### Provided data ###

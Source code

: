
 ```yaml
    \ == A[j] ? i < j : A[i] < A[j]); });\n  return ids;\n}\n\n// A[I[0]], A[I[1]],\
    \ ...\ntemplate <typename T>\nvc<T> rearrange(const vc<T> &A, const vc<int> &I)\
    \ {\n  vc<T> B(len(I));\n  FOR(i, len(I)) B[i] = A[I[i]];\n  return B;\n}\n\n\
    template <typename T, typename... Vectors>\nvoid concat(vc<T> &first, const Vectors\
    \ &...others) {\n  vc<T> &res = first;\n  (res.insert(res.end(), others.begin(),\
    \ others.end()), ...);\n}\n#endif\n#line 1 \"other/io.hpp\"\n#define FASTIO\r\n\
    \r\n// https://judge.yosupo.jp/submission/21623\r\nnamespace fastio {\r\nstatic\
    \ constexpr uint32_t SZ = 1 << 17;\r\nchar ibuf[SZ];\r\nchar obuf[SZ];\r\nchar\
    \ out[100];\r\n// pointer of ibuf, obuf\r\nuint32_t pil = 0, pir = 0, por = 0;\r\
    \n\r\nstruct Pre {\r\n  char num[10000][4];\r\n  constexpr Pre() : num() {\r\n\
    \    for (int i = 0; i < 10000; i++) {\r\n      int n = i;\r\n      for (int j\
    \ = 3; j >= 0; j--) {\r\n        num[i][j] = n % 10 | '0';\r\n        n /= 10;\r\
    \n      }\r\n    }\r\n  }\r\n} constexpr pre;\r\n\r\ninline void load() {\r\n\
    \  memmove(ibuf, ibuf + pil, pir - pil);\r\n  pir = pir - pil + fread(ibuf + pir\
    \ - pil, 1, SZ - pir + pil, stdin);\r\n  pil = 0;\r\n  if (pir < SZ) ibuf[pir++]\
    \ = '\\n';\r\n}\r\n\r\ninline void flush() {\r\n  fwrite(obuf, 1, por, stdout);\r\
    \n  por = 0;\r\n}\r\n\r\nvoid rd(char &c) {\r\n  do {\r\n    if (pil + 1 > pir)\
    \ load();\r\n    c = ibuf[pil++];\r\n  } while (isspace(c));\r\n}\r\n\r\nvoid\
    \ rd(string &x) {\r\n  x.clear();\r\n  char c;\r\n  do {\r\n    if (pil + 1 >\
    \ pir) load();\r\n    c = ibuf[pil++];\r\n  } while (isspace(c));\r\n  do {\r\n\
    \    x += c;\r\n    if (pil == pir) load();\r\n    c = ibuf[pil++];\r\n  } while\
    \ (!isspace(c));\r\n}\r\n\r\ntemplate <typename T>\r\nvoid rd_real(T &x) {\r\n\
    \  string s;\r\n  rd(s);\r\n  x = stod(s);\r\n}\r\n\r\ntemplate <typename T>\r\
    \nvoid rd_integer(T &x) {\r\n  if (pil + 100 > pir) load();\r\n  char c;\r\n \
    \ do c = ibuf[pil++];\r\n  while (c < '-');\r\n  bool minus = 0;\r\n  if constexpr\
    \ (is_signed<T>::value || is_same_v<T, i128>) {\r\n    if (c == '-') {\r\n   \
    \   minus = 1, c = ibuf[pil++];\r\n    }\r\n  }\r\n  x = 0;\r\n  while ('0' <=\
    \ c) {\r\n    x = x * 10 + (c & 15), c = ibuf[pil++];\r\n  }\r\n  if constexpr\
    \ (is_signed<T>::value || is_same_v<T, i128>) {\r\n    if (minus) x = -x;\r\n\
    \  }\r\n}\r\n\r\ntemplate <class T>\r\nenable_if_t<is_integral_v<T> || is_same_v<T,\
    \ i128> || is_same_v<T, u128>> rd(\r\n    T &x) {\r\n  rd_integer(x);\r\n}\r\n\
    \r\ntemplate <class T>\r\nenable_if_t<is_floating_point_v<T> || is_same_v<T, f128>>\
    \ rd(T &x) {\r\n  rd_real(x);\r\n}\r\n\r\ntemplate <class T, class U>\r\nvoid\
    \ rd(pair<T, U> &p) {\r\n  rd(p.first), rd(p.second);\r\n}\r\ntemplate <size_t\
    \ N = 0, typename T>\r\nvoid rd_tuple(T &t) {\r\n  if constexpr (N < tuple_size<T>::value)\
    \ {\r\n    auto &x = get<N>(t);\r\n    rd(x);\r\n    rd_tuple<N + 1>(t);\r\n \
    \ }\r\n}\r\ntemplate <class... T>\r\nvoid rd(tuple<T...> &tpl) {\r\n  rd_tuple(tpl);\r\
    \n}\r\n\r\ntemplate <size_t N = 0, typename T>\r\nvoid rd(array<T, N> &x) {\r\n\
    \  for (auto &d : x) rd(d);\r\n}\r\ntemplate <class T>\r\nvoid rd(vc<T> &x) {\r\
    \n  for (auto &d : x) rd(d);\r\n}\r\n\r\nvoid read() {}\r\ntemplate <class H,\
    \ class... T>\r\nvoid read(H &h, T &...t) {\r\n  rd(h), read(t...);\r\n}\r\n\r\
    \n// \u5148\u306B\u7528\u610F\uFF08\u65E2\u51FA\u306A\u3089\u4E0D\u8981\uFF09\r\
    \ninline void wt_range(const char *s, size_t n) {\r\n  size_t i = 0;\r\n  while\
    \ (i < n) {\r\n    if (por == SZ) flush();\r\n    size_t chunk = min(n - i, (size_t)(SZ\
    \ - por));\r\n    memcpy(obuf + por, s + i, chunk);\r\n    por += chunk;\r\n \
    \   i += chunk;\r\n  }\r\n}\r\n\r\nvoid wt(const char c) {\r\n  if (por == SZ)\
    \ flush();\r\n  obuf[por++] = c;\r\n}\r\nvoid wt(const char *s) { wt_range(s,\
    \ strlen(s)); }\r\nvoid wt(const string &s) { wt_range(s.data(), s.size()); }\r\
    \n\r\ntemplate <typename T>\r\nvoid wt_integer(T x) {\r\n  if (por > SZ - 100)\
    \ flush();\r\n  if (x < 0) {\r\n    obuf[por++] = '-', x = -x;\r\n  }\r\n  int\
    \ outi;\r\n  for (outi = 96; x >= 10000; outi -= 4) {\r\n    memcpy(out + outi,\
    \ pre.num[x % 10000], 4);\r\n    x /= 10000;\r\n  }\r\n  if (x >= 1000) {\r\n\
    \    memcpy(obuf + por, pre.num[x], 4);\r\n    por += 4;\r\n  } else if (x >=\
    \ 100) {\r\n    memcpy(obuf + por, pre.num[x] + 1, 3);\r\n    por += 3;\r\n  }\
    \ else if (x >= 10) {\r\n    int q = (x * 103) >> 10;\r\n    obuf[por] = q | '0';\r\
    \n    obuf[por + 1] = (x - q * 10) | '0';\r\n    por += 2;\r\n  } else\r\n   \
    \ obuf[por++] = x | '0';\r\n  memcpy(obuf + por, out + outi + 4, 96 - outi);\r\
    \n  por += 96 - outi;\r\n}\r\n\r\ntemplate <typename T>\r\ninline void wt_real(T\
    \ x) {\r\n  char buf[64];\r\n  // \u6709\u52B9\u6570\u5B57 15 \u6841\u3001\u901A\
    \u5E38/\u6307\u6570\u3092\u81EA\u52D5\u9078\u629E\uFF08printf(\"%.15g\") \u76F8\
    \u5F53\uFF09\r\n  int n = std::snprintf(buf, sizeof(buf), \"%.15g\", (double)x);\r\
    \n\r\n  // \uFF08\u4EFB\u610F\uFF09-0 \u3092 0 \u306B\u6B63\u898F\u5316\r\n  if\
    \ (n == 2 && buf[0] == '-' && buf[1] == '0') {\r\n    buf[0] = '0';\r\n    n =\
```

###

Description of the task » Filter the listing above down to the lines that contain the word "ibuf".

Answer box »
    \ constexpr uint32_t SZ = 1 << 17;\r\nchar ibuf[SZ];\r\nchar obuf[SZ];\r\nchar\
    \ out[100];\r\n// pointer of ibuf, obuf\r\nuint32_t pil = 0, pir = 0, por = 0;\r\
    \  memmove(ibuf, ibuf + pil, pir - pil);\r\n  pir = pir - pil + fread(ibuf + pir\
    \ - pil, 1, SZ - pir + pil, stdin);\r\n  pil = 0;\r\n  if (pir < SZ) ibuf[pir++]\
    \ load();\r\n    c = ibuf[pil++];\r\n  } while (isspace(c));\r\n}\r\n\r\nvoid\
    \ pir) load();\r\n    c = ibuf[pil++];\r\n  } while (isspace(c));\r\n  do {\r\n\
    \    x += c;\r\n    if (pil == pir) load();\r\n    c = ibuf[pil++];\r\n  } while\
    \ do c = ibuf[pil++];\r\n  while (c < '-');\r\n  bool minus = 0;\r\n  if constexpr\
    \   minus = 1, c = ibuf[pil++];\r\n    }\r\n  }\r\n  x = 0;\r\n  while ('0' <=\
    \ c) {\r\n    x = x * 10 + (c & 15), c = ibuf[pil++];\r\n  }\r\n  if constexpr\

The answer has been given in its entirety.